Почти не скрываясь, я добежал до нашего дома, залез к себе на лежанку и только здесь, подставляя конверт под луч света, идущий через прореху в крыше, вскрыл его.

Там была цветная фотография обнажённой «Американки»…

На фотографии «Американка» была чуточку моложе.

Она стояла где-то в светлой солнечной комнате рядом с кухонной тумбочкой. На тумбочке стоял красивый чайник с длинным изогнутым носиком, чашки и блюдца.

Видимо она любила пить чай…

Перед ней на полу у самых ног лежала разбитая фарфоровая ваза с цветами. Цветы валялись на полу в луже воды.

«Американка» на фотографии  была почти вся обнажена.

На ней были только странные кружевные чёрные трусики в виде коротких штанишек.

Сквозь чёрные кружева чётко проступали контуры ещё более чёрного «сокровенного тайного места»…

«Американка» опиралась острым локотком в тумбочку рядом с чайником. Этой же рукой она почти прикрывала свою грудь.

Другой локоть она тоже тесно прижала к другой своей груди и пальцами прикрывала свой испуганный ротик.

Видимо она нечаянно уронила вазу с цветами и испугалась.

Только улыбалась она совсем не испуганно!

Выражение лица «Американки» на фотографии было скорее лукавым, нежели испуганным.

Она высоко приподняла брови и смотрела несколько вопросительно. Её взгляд скорее выражал шаловливое кокетство, чем испуг или вину.

Однако мой взгляд притягивали не её глаза, груди или гибкие длинные ноги…

Прямо по центру фотографии на плоском животике Американки чётко выделялся пупок.

Её талия была узкой и гибко переходила в бёдра, обтянутые чёрными кружевными трусиками.

Это полупрозрачное кружевное место было самым притягательным…

Я усиленно пытался рассмотреть на фотографии то место, где должно быть самое «сокровенное и тайное место», но тайна этого места и осталась нераскрытой…
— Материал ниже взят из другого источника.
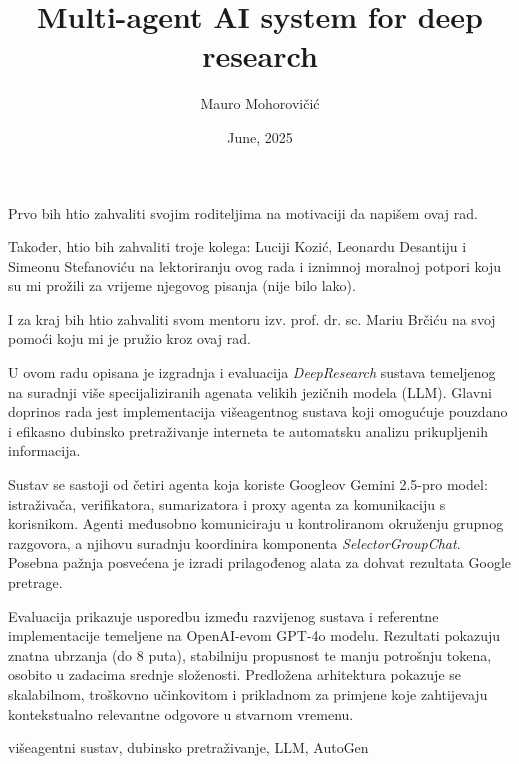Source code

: \documentclass[zavrsnirad]{fer}
\title{Multi-agent AI system for deep research}
\author{Mauro Mohorovičić}
\date{June, 2025}
\begin{document}
\maketitle
\begin{zahvale}
    Prvo bih htio zahvaliti svojim roditeljima na motivaciji da napišem ovaj rad.
    
    Također, htio bih zahvaliti troje kolega: Luciji Kozić, Leonardu Desantiju i Simeonu Stefanoviću na lektoriranju ovog rada i iznimnoj moralnoj potpori koju su mi prožili za vrijeme njegovog pisanja (nije bilo lako).
    
    I za kraj bih htio zahvaliti svom mentoru izv. prof. dr. sc. Mariu Brčiću na svoj pomoći  koju mi je pružio kroz ovaj rad.
\end{zahvale}
\mainmatter
\tableofcontents

\begin{sazetak}
U ovom radu opisana je izgradnja i evaluacija \textit{DeepResearch} sustava temeljenog na suradnji više specijaliziranih agenata velikih jezičnih modela (LLM). Glavni doprinos rada jest implementacija višeagentnog sustava koji omogućuje pouzdano i efikasno dubinsko pretraživanje interneta te automatsku analizu prikupljenih informacija.

Sustav se sastoji od četiri agenta koja koriste Googleov Gemini 2.5-pro model: istraživača, verifikatora, sumarizatora i proxy agenta za komunikaciju s korisnikom. Agenti međusobno komuniciraju u kontroliranom okruženju grupnog razgovora, a njihovu suradnju koordinira komponenta \textit{SelectorGroupChat}. Posebna pažnja posvećena je izradi prilagođenog alata za dohvat rezultata Google pretrage.

Evaluacija prikazuje usporedbu između razvijenog sustava i referentne implementacije temeljene na OpenAI-evom GPT-4o modelu. Rezultati pokazuju znatna ubrzanja (do 8 puta), stabilniju propusnost te manju potrošnju tokena, osobito u zadacima srednje složenosti. Predložena arhitektura pokazuje se skalabilnom, troškovno učinkovitom i prikladnom za primjene koje zahtijevaju kontekstualno relevantne odgovore u stvarnom vremenu.
\end{sazetak}


\begin{kljucnerijeci}
višeagentni sustav, dubinsko pretraživanje, LLM, AutoGen
\end{kljucnerijeci}
\end{document}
Фотография «Американки» и она сама так и остались в моей памяти и воображении символом нераскрытой тайны…

Клятву я исполнил.

Фотографию «Американки» я долго никому не показывал, а потом и вовсе потерял при наших переездах с места на место…
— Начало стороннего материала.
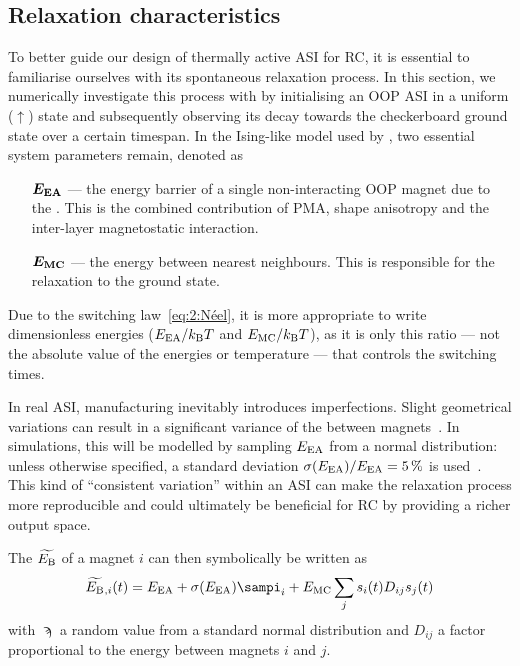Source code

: \subsection{Relaxation characteristics}\label{sec:3:relaxation}
To better guide our design of thermally active ASI for RC, it is essential to familiarise ourselves with its spontaneous relaxation process.
In this section, we numerically investigate this process with \hotspice by initialising an OOP ASI in a uniform ($\uparrow$) state and subsequently observing its decay towards the checkerboard ground state over a certain timespan.
In the Ising-like model used by \hotspice, two essential system parameters remain, denoted as
\begin{itemize}[leftmargin=4.1em]
	\item[$\boldsymbol{E_\mathrm{EA}}$ ---] the energy barrier of a single non-interacting OOP magnet due to the .
	This is the combined contribution of PMA, shape anisotropy and the inter-layer magnetostatic interaction.
	\item[$\boldsymbol{E_\mathrm{MC}}$ ---] the  energy between nearest neighbours.
	This is responsible for the relaxation to the ground state.
\end{itemize}
Due to the  switching law~\eqref{eq:2:Néel}, it is more appropriate to write dimensionless energies ($\EEA/\kBT$ and $\EMC/\kBT$), as it is only this ratio --- not the absolute value of the energies or temperature --- that controls the switching times. \par
In real ASI, manufacturing inevitably introduces imperfections.
Slight geometrical variations can result in a significant variance of the  between magnets~\cite{Budrikis2012,DisorderGroundStateASI}.
In simulations, this will be modelled by sampling $E_\mathrm{EA}$ from a normal distribution: unless otherwise specified, a standard deviation $\sigma(E_\mathrm{EA})/E_\mathrm{EA} = \SI{5}{\percent}$ is used~\cite{Farhan2013}.
This kind of ``consistent variation'' within an ASI can make the relaxation process more reproducible and could ultimately be beneficial for RC by providing a richer output space. \par
The  $\widetilde{E_\mathrm{B}}$ of a magnet $i$ can then symbolically be written as
\begin{equation}
	\label{eq:3:OOP_relaxation_EBeff}
	\EBeff{}_{,i}(t) = \EEA + \sigma(\EEA) \sampi_i + \EMC \sum_j s_i(t) D_{ij} s_j(t)
\end{equation}
with $\sampi$ a random value from a standard normal distribution and $D_{ij}$ a factor proportional to the  energy between magnets $i$ and $j$. \\\par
В моей памяти навсегда остался образ девушки, которая в моих глазах была воплощением чистоты и порядочности.

Сама «Американка» в тот же день исчезла так же внезапно, как и появилась.

Говорили, что «она уехала в город на попутной машине».

Больше я её никогда не видел…

Потом выяснилось, что она была никакой не «американкой», а простой русской девушкой, племянницей известного в нашем городе руководителя предприятия.

Однако работала она учительницей действительно в Москве.